* _WHAT TO PRODUCE_: All lines from the one containing "Measures and Why" through the end of the data below are to be transcribed exactly. Leave out the rest.

* _DATA LISTING_:
########################################
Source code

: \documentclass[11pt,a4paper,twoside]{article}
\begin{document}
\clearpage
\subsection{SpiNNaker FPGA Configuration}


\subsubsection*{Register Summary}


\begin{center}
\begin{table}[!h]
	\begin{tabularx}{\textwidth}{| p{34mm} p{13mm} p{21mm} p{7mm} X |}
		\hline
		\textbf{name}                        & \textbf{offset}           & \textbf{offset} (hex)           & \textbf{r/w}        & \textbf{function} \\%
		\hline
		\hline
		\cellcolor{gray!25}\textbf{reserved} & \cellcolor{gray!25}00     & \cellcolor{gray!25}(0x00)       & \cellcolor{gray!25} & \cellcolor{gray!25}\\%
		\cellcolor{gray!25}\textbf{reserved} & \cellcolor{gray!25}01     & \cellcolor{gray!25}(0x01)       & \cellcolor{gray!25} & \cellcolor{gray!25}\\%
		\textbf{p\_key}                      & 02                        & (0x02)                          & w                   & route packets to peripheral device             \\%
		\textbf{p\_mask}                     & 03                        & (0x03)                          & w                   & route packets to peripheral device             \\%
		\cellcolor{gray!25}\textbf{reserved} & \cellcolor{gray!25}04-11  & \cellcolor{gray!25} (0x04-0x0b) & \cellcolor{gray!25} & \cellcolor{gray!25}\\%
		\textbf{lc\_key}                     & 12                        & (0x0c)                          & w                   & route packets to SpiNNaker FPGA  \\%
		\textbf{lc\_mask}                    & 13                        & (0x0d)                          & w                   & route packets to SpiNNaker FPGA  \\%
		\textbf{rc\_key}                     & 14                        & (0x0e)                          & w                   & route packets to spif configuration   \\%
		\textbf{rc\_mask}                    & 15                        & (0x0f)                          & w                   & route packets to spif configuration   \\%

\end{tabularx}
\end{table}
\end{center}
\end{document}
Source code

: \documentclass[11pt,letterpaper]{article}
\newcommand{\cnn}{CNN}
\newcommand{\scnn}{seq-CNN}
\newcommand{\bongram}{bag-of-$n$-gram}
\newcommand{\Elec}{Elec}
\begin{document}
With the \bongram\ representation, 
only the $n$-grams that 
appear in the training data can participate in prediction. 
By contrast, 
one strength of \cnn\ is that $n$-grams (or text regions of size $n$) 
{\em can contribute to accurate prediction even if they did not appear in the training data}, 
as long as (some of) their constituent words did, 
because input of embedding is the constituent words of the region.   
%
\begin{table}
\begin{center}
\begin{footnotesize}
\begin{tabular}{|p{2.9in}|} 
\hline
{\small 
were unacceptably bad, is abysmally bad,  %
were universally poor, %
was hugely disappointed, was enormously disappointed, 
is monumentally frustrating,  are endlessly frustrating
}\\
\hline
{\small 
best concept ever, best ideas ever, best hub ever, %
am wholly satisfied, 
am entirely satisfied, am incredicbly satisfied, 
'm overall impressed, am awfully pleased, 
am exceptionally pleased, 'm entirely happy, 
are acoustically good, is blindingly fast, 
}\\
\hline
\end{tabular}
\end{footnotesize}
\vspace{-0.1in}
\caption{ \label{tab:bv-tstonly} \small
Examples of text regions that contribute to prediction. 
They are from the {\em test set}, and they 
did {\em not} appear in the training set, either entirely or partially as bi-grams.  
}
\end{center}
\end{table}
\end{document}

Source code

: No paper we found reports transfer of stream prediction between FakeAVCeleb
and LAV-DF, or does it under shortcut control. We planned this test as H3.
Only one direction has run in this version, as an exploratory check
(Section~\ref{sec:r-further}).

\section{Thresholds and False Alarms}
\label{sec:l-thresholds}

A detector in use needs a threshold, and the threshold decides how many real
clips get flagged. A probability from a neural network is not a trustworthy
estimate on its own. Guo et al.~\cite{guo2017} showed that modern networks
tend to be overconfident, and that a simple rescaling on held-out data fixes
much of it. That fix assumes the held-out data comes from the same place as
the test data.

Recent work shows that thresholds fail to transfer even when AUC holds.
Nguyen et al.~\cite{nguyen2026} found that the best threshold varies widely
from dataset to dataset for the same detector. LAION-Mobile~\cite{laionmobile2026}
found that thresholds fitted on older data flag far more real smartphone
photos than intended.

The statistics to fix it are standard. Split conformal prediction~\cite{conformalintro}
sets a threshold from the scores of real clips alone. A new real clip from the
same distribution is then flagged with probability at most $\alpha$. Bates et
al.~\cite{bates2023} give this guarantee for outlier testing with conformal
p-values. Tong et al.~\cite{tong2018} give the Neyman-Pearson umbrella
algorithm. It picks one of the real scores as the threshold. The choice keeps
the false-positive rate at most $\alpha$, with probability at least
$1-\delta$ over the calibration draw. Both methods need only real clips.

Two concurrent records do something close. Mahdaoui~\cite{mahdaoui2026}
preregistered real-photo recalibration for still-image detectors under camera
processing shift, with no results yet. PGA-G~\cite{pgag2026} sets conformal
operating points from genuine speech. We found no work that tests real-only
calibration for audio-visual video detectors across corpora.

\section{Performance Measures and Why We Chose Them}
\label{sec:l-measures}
########################################
* _OUTPUT OF THE EXERCISE_:
\section{Performance Measures and Why We Chose Them}
\label{sec:l-measures}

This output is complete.